If we and our generation next have to survive, then the planet has to survive this phase of consumerism. This can happen only with a mind shift from consumerism to conservation. Conservation of Foodprints, Conservation of Footprints; it is saving water, conserving water, minimal usage of water. Moving from non- vegetarianism to vegetarianism is one of the key ways that we can contribute to this effort, four times a day, every day of our lives.
Taxing Time – The Way forward?
In the last couple of decades we have come to realize that smoking is injurious to health not just to the smoker’s health but as well as to friends colleagues and family around who have been termed as passive smokers. So, to reduce the habit of smoking, governments now levy additional tax on cigarettes and tobacco product to dissuade people from smoking, to make the environment cleaner and healthier.
Consumption of liquor is also a problem the world over. Excess liquor not only damages the liver of a person but also their lives. It affects the family as a whole and causes other collateral damages like road accidents, improper behavior towards woman, being uncouth. Recognizing this, the governments the world over have started levying additional taxes on liquor to put liquor out of reach for many. There are states where there is prohibition on liquor consumption.
Non Vegetarian Food
Through this article and by a series of others by other writers, it is becoming more apparent that consumption of non vegetarian food is making our environment unsustainable. It is evident that non vegetarian food eaters consume more of the ecological resources and leave behind a larger footprint than their vegetarian fellow beings.
Recognizing the extra strain that non vegetarianism is placing on the environment, the next step that the government should do is to impose additional tax on non vegetarian food so that vegetarians don’t have to bear the folly of others.

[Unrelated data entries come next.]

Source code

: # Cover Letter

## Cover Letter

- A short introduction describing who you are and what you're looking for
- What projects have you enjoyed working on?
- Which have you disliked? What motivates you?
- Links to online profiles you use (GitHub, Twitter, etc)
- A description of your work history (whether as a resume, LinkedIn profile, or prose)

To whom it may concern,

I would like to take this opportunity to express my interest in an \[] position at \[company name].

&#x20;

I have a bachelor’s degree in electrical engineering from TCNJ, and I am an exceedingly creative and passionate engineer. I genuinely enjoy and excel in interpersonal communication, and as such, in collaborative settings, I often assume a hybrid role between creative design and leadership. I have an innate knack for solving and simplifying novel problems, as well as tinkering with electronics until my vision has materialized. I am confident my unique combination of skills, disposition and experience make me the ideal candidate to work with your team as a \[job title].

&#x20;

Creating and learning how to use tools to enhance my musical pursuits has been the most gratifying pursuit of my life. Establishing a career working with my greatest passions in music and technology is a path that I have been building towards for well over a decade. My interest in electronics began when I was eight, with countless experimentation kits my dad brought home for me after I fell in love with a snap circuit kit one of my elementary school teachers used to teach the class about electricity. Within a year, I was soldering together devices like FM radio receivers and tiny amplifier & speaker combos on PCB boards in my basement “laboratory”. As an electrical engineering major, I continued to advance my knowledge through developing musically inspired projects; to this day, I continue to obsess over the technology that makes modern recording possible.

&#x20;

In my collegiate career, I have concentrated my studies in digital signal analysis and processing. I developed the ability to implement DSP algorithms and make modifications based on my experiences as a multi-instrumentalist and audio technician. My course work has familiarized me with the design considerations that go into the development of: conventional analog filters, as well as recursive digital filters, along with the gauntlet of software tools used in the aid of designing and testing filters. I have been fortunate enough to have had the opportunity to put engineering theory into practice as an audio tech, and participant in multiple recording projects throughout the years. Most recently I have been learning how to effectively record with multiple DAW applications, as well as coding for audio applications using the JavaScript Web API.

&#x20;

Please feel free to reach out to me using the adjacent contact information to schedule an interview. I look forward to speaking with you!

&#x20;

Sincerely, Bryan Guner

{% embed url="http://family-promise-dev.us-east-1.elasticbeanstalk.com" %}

The additional tax could well be used to rejuvenate the environment and restore it to a sustainable state. Also, it would educate and motivate people to migrate from non vegetarianism to vegetarianism to make this world , our home, a sustainable one in the long run.
Eat Right & Be Merry
After taxing times come celebrations. Celebrations invoke the image of Carnivals.
A Carnival is a festival where all enjoy with merriment. The very word “carnival” conjures up images of rides, pageants, colorful decorations, unending food and flowing liquor.
Let us step back and look at the context in which this word “carnival” came to be. Its origins could be “Carne Vale” or “Carne Levare” which means “the act of abstaining from consumption of meat”. The word “Carne” is the root for words such as “carnal” denoting flesh and “carnivorous” for meat eating animals.
Such a practice does exist in many societies of Europe during the annual Lent period, a period when meat is strictly abstained from.
The Merry Goes Round
From then, to now, Carnival has become a festival where meat consumption is very high. What an interesting turnaround? A 180 degree turn from “Carne Vale”, “abstaining from meat” to becoming “Carnivorous”!
This shift has occurred between the medieval period to present times.
Is it not time now for another 180 degrees shift from the present to the future? From Non Vegetarianism to Vegetarianism?
A shift to celebrating, living without meat, for, life is a celebration – a sustained celebration if we know how to celebrate it responsibly.